Elle réalise alors les 3 premières colonnes du tableau (en haut à gauche du document ci-dessus) en laissant vide l'emplacement du g. Nous faisons un rapide travail de différenciation sourde/sonore, avec contrôle de la vibration laryngée.

Puis je lui donne les cartons des constrictives après avoir posé la double figuration celle du souffle (sourd sonore) et des positions des lèvres (antérieur vers postérieur pour la zone de friction avec les commentaires articulatoires impliqués par les dessins, mordre la lèvre, sourire, bouche en cul de poule).

J'interviens pour le "j", car spontanément elle mettrait le g, bien évidemment. C'est un artefact du fait de passer par les lettres, ne dit-on pas "gé" dans l'alphabet or c'est bien sur cette base que se construit une première correspondance inconsciente, puis on apprend les autres valeurs, pour ceux qui acceptent ce qui est une contradiction pour les DL qui cherchent à comprendre ce qui ne colle pas alors qu'on leur demande d'admettre...

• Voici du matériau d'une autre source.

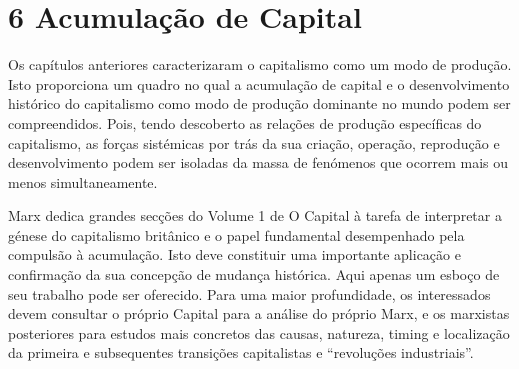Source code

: \chapter{6 Acumulação de Capital}\label{6 Acumulação de Capital}
 \par 
Os capítulos anteriores caracterizaram o capitalismo como um modo de produção. Isto proporciona um quadro no qual a acumulação de capital e o desenvolvimento histórico do capitalismo como modo de produção dominante no mundo podem ser compreendidos. Pois, tendo descoberto as relações de produção específicas do capitalismo, as forças sistémicas por trás da sua criação, operação, reprodução e desenvolvimento podem ser isoladas da massa de fenómenos que ocorrem mais ou menos simultaneamente.
 \par 
Marx dedica grandes secções do Volume {\color{blue}1} de O Capital à tarefa de interpretar a génese do capitalismo britânico e o papel fundamental desempenhado pela compulsão à acumulação. Isto deve constituir uma importante aplicação e confirmação da sua concepção de mudança histórica. Aqui apenas um esboço de seu trabalho pode ser oferecido. Para uma maior profundidade, os interessados ​​devem consultar o próprio Capital para a análise do próprio Marx, e os marxistas posteriores para estudos mais concretos das causas, natureza, timing e localização da primeira e subsequentes transições capitalistas e “revoluções industriais”.
 \par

Nous remarquons que le r et le l n'entrent pas dans le système et qu'on peut les mettre où on veut mais en dehors du tableau à double entrée.. à droite, ou en bas...

Tout s'est fait très vite avec elle, mais demande beaucoup plus de temps en général. En effet, elle a de bonnes bases, il ne lui restait qu'à comprendre le système qui permet de les organiser...

  • Reste la question des variations contextuelles qui nous amène à reprendre mon approche des voyelles fortes et faibles et le jeu que cela représente du point de vue des "lettres".

La lettre e est vraiment particulière, bonne à tout faire! elle fait en entendre les consonnes finales, et on le verra avec les consonnes, fait glisser la consonne sourde à sa forme sonore, elle "adoucit" en quelque sorte, par opposition à la lettre u qui "renforce". Lorsqu'on veut combiner i+in, elle vient en renfort se substituer au 2e i ... On pourrait dire ainsi qu'il y aurait deux sortes de lettres voyelles, les a o u, les fortes, costaudes, et le e i faibles qu'il faut parfois renforcer. 

  • Cas particuliers qui surgissent au cours des exercices d'identification à partir de mots,

- Rappel du h qui sert de frontière et avait déjà été abordé avec l'identification des voyelles pour certains des mots rencontrés,

- nous reprenons ce qui a été fait pour gu/ge, à propos des différentes graphies du s, et en introduisant la notion du deuxième s qui renforce le premier entre deux voyelles, et de la cédille qui fait glisser le c... On rappelle ainsi les différentes façons d'écrire le son K... Tout dépend dépend des mots qui se présentent dans l'entraînement oral.

 

Kelya a intégré très vite ces tableaux (qu'elle s'essayait à retrouver de mémoire chez elle) et j'ai pris en compte alors sa deuxième demande: mieux lire.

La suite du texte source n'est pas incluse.